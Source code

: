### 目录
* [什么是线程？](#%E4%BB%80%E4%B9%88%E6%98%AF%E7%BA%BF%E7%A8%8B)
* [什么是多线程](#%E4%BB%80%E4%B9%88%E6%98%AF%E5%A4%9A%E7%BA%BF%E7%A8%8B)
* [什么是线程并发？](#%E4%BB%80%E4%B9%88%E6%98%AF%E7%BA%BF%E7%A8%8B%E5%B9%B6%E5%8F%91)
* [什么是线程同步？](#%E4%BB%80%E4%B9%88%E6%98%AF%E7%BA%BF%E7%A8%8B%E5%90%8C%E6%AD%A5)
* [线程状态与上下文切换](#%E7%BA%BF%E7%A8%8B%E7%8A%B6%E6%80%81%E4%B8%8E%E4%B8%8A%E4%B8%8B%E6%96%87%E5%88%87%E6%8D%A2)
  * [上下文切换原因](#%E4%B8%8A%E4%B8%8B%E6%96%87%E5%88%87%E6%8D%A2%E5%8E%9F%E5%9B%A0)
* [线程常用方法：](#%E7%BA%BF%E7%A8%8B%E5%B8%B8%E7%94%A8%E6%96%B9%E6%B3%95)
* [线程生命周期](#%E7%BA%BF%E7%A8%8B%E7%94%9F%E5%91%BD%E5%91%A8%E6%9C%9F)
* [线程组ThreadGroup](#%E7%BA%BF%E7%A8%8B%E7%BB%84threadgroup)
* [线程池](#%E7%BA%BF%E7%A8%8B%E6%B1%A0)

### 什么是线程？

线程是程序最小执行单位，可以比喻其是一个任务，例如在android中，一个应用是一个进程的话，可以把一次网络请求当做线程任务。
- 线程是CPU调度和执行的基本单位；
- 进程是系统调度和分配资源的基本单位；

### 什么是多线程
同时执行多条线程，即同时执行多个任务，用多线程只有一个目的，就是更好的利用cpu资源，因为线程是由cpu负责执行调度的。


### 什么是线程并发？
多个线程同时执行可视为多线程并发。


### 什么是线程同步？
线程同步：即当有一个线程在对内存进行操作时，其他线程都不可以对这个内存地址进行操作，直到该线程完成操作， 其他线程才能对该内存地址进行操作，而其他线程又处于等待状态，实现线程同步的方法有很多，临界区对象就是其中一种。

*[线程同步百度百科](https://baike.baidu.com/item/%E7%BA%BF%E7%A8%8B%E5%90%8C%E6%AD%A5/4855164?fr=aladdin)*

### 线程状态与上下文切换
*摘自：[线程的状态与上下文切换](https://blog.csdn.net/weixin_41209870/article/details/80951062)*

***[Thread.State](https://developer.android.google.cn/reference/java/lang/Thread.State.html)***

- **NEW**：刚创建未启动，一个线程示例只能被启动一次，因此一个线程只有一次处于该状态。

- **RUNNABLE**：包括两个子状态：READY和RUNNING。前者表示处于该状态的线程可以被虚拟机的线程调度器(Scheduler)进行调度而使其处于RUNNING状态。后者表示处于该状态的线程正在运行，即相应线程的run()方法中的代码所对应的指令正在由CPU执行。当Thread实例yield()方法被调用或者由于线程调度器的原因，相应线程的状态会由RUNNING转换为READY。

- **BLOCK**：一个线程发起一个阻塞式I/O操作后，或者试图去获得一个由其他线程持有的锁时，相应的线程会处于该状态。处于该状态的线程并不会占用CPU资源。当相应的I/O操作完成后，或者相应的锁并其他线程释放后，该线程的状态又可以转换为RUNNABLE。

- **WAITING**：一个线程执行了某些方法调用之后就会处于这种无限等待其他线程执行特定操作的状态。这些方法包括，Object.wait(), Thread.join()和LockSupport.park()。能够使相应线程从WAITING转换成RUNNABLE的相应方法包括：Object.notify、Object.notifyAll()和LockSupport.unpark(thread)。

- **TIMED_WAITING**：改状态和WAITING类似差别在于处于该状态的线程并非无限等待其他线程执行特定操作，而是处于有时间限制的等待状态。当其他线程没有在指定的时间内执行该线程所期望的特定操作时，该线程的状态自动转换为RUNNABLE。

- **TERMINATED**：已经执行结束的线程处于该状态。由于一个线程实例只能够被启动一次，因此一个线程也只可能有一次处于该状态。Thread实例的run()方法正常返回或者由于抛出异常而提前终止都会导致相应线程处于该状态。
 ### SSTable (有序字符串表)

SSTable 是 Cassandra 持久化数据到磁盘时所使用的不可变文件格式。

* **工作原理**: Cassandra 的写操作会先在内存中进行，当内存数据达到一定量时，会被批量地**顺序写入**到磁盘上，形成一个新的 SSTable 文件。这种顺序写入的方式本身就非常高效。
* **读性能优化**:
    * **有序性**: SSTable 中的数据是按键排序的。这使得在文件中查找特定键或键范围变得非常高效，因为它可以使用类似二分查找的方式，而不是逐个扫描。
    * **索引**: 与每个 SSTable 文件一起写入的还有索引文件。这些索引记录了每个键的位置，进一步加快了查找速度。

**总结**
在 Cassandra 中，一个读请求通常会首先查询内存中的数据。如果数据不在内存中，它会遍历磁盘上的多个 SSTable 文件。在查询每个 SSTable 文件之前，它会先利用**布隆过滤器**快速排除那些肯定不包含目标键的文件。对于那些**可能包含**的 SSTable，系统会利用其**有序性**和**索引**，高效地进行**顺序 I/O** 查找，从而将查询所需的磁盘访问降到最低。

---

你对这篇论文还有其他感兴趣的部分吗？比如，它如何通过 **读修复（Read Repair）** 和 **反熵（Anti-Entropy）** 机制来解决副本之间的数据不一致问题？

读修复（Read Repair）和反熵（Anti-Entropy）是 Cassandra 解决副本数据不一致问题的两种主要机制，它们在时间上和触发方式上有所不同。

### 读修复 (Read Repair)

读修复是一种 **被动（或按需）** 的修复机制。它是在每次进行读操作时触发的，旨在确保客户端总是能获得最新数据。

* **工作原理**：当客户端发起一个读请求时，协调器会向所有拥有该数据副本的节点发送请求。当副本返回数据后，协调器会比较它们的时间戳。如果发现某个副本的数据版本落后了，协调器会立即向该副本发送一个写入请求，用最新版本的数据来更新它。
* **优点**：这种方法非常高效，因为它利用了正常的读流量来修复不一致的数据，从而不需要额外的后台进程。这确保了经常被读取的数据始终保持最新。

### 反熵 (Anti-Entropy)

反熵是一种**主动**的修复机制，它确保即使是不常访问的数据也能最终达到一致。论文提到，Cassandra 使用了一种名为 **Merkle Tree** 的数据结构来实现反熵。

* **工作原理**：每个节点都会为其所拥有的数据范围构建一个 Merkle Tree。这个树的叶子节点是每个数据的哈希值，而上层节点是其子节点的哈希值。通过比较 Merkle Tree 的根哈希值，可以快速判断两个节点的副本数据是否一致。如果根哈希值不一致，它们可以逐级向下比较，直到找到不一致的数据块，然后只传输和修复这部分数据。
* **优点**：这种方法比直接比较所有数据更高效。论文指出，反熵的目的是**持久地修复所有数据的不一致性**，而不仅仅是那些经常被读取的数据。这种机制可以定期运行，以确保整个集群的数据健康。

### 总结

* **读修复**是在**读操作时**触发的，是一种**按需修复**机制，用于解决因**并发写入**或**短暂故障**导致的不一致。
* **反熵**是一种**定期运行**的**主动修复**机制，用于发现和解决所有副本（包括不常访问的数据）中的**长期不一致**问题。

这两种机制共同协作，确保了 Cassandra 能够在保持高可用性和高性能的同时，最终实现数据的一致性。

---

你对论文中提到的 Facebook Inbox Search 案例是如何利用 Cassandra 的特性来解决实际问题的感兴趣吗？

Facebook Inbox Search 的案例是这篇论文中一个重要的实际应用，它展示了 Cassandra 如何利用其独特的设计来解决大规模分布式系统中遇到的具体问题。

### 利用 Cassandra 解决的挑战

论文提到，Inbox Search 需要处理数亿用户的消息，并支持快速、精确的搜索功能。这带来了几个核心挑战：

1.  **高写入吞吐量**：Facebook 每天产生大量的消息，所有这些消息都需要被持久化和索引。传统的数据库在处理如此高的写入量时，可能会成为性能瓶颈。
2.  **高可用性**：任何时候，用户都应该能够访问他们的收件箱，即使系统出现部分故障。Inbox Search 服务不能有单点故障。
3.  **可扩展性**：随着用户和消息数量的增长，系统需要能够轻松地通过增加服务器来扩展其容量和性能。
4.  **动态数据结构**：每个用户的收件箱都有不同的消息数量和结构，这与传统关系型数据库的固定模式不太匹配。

□ □ □ □

Activity: Restate word for word the lines of the data above, starting at the line containing "- 进程是系统调度和分配资源的基本单位；" and ending at the line containing "SSTable 是 Cassandra 持久化数据到磁盘时所使用的不可变文件格式。", both included, and nothing more.

Problem solution:
- 进程是系统调度和分配资源的基本单位；

### 什么是多线程
同时执行多条线程，即同时执行多个任务，用多线程只有一个目的，就是更好的利用cpu资源，因为线程是由cpu负责执行调度的。


### 什么是线程并发？
多个线程同时执行可视为多线程并发。


### 什么是线程同步？
线程同步：即当有一个线程在对内存进行操作时，其他线程都不可以对这个内存地址进行操作，直到该线程完成操作， 其他线程才能对该内存地址进行操作，而其他线程又处于等待状态，实现线程同步的方法有很多，临界区对象就是其中一种。

*[线程同步百度百科](https://baike.baidu.com/item/%E7%BA%BF%E7%A8%8B%E5%90%8C%E6%AD%A5/4855164?fr=aladdin)*

### 线程状态与上下文切换
*摘自：[线程的状态与上下文切换](https://blog.csdn.net/weixin_41209870/article/details/80951062)*

***[Thread.State](https://developer.android.google.cn/reference/java/lang/Thread.State.html)***

- **NEW**：刚创建未启动，一个线程示例只能被启动一次，因此一个线程只有一次处于该状态。

- **RUNNABLE**：包括两个子状态：READY和RUNNING。前者表示处于该状态的线程可以被虚拟机的线程调度器(Scheduler)进行调度而使其处于RUNNING状态。后者表示处于该状态的线程正在运行，即相应线程的run()方法中的代码所对应的指令正在由CPU执行。当Thread实例yield()方法被调用或者由于线程调度器的原因，相应线程的状态会由RUNNING转换为READY。

- **BLOCK**：一个线程发起一个阻塞式I/O操作后，或者试图去获得一个由其他线程持有的锁时，相应的线程会处于该状态。处于该状态的线程并不会占用CPU资源。当相应的I/O操作完成后，或者相应的锁并其他线程释放后，该线程的状态又可以转换为RUNNABLE。

- **WAITING**：一个线程执行了某些方法调用之后就会处于这种无限等待其他线程执行特定操作的状态。这些方法包括，Object.wait(), Thread.join()和LockSupport.park()。能够使相应线程从WAITING转换成RUNNABLE的相应方法包括：Object.notify、Object.notifyAll()和LockSupport.unpark(thread)。

- **TIMED_WAITING**：改状态和WAITING类似差别在于处于该状态的线程并非无限等待其他线程执行特定操作，而是处于有时间限制的等待状态。当其他线程没有在指定的时间内执行该线程所期望的特定操作时，该线程的状态自动转换为RUNNABLE。

- **TERMINATED**：已经执行结束的线程处于该状态。由于一个线程实例只能够被启动一次，因此一个线程也只可能有一次处于该状态。Thread实例的run()方法正常返回或者由于抛出异常而提前终止都会导致相应线程处于该状态。
 ### SSTable (有序字符串表)

SSTable 是 Cassandra 持久化数据到磁盘时所使用的不可变文件格式。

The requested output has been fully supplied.